*** Opening Task material ***
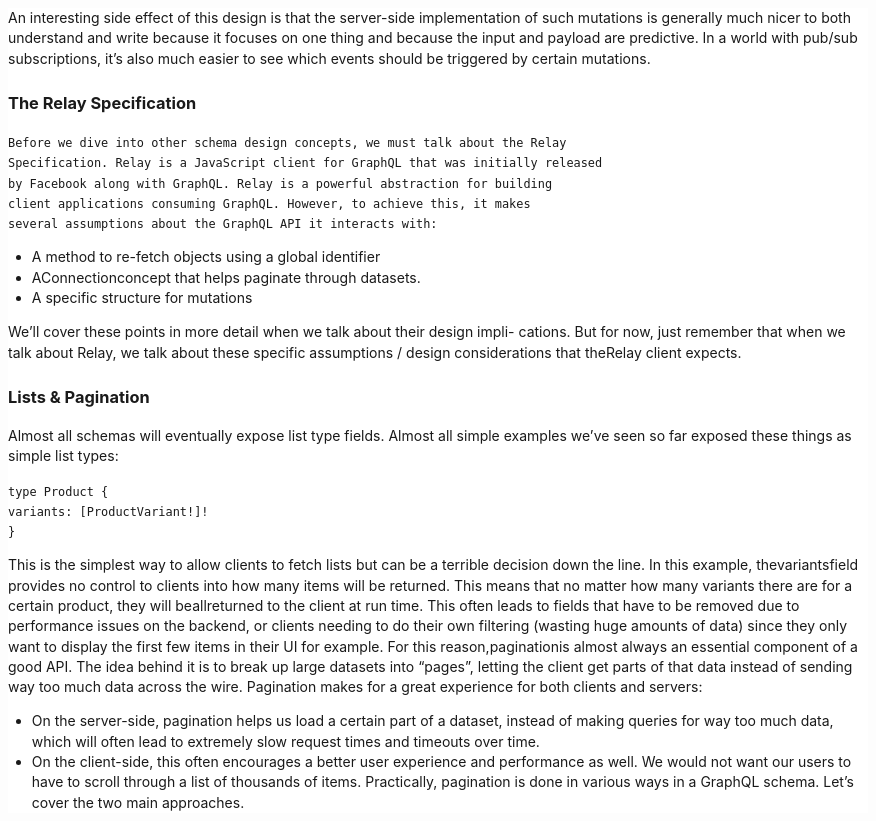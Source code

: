 An interesting side effect of this design is that the server-side implementation of
such mutations is generally much nicer to both understand and write because
it focuses on one thing and because the input and payload are predictive. In
a world with pub/sub subscriptions, it’s also much easier to see which events
should be triggered by certain mutations.

### The Relay Specification

```
Before we dive into other schema design concepts, we must talk about the Relay
Specification. Relay is a JavaScript client for GraphQL that was initially released
by Facebook along with GraphQL. Relay is a powerful abstraction for building
client applications consuming GraphQL. However, to achieve this, it makes
several assumptions about the GraphQL API it interacts with:
```
- A method to re-fetch objects using a global identifier
- AConnectionconcept that helps paginate through datasets.
- A specific structure for mutations

We’ll cover these points in more detail when we talk about their design impli-
cations. But for now, just remember that when we talk about Relay, we talk
about these specific assumptions / design considerations that theRelay client
expects.


### Lists & Pagination

Almost all schemas will eventually expose list type fields. Almost all simple
examples we’ve seen so far exposed these things as simple list types:

```
type Product {
variants: [ProductVariant!]!
}
```
This is the simplest way to allow clients to fetch lists but can be a terrible
decision down the line. In this example, thevariantsfield provides no control
to clients into how many items will be returned. This means that no matter
how many variants there are for a certain product, they will beallreturned to
the client at run time. This often leads to fields that have to be removed due to
performance issues on the backend, or clients needing to do their own filtering
(wasting huge amounts of data) since they only want to display the first few
items in their UI for example.
For this reason,paginationis almost always an essential component of a good
API. The idea behind it is to break up large datasets into “pages”, letting the
client get parts of that data instead of sending way too much data across the
wire. Pagination makes for a great experience for both clients and servers:

- On the server-side, pagination helps us load a certain part of a dataset,
    instead of making queries for way too much data, which will often lead to
    extremely slow request times and timeouts over time.
- On the client-side, this often encourages a better user experience and
    performance as well. We would not want our users to have to scroll
    through a list of thousands of items.
Practically, pagination is done in various ways in a GraphQL schema. Let’s
cover the two main approaches.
*** Closing Task material ***
### Exercise details:
If a line of the records above holds the word "assumptions", show it.

### Answer for the task:
several assumptions about the GraphQL API it interacts with:
about these specific assumptions / design considerations that theRelay client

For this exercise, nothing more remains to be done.